YOUR OBJECTIVE: Pull every line that holds the word "through" from the entries.

Source records:
***

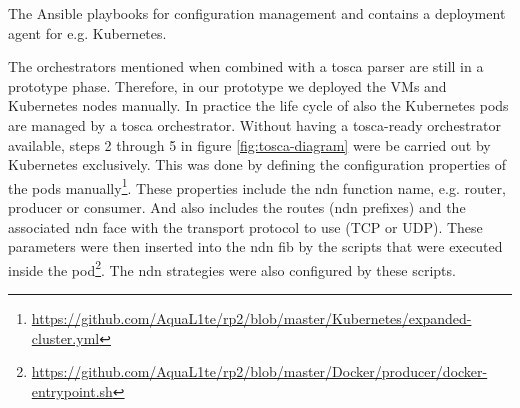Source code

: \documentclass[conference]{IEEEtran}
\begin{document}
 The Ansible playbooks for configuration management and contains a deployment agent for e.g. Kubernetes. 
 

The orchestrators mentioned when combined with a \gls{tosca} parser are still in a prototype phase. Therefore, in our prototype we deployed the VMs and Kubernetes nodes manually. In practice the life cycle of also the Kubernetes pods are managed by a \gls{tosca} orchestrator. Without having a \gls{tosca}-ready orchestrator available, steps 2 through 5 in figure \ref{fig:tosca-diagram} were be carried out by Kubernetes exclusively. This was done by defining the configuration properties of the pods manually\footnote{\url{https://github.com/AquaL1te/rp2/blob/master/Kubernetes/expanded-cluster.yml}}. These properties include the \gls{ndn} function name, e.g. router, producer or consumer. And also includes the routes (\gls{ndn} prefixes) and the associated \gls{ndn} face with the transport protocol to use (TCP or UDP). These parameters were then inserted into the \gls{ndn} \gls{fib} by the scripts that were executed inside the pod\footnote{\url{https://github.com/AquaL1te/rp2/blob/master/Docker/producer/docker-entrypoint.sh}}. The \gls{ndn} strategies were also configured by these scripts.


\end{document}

***

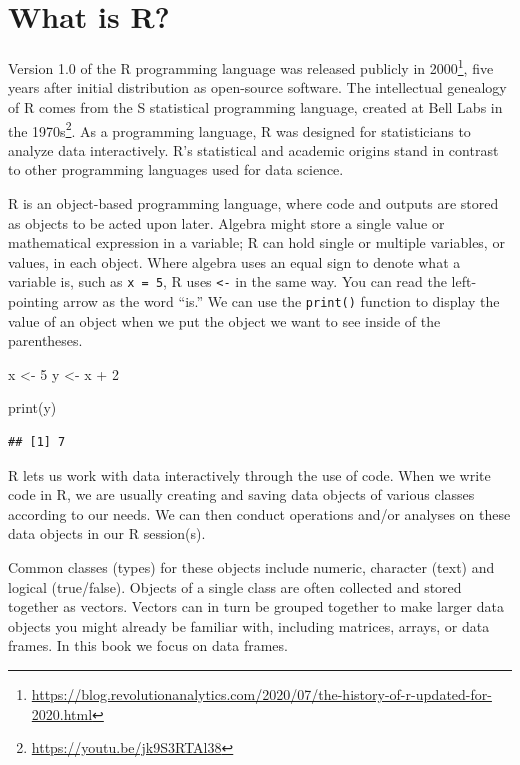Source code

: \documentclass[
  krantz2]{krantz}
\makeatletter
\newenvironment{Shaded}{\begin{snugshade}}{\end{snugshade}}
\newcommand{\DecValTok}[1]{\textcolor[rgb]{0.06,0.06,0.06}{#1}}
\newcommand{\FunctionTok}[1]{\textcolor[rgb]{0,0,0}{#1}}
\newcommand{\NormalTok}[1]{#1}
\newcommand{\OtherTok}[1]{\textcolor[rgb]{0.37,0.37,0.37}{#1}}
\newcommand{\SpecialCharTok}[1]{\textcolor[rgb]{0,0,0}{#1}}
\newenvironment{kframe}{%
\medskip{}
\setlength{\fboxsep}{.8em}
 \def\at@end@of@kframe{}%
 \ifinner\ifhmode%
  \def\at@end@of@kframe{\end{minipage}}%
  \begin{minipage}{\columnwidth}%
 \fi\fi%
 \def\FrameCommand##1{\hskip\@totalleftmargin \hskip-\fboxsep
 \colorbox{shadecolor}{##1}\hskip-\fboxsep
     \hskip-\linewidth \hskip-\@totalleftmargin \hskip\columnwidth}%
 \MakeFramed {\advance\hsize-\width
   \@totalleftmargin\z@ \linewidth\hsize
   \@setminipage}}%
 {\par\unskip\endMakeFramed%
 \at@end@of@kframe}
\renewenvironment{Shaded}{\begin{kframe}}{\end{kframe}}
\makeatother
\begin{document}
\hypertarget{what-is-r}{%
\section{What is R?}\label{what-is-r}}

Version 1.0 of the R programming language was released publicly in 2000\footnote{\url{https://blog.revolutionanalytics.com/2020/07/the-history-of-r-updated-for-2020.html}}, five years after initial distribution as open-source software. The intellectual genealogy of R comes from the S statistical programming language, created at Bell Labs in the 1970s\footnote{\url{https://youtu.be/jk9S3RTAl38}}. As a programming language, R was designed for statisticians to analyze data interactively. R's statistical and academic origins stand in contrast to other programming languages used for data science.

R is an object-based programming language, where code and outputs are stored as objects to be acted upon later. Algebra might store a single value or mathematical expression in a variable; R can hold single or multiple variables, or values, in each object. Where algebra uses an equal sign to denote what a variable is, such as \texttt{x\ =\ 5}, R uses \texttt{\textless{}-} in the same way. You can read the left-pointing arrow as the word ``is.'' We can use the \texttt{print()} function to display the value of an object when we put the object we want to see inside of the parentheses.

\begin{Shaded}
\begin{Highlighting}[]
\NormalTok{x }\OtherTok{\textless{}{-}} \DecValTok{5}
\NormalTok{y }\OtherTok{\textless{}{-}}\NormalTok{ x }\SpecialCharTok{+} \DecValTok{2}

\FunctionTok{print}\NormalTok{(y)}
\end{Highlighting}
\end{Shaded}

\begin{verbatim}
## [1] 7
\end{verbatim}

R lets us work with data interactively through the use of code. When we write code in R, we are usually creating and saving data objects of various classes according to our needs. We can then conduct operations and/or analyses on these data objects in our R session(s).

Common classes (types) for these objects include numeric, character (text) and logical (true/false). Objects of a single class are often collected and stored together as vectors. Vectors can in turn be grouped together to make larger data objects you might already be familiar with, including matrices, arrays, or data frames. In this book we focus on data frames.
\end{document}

***

TASK RESPONSE:
The orchestrators mentioned when combined with a \gls{tosca} parser are still in a prototype phase. Therefore, in our prototype we deployed the VMs and Kubernetes nodes manually. In practice the life cycle of also the Kubernetes pods are managed by a \gls{tosca} orchestrator. Without having a \gls{tosca}-ready orchestrator available, steps 2 through 5 in figure \ref{fig:tosca-diagram} were be carried out by Kubernetes exclusively. This was done by defining the configuration properties of the pods manually\footnote{\url{https://github.com/AquaL1te/rp2/blob/master/Kubernetes/expanded-cluster.yml}}. These properties include the \gls{ndn} function name, e.g. router, producer or consumer. And also includes the routes (\gls{ndn} prefixes) and the associated \gls{ndn} face with the transport protocol to use (TCP or UDP). These parameters were then inserted into the \gls{ndn} \gls{fib} by the scripts that were executed inside the pod\footnote{\url{https://github.com/AquaL1te/rp2/blob/master/Docker/producer/docker-entrypoint.sh}}. The \gls{ndn} strategies were also configured by these scripts.
R lets us work with data interactively through the use of code. When we write code in R, we are usually creating and saving data objects of various classes according to our needs. We can then conduct operations and/or analyses on these data objects in our R session(s).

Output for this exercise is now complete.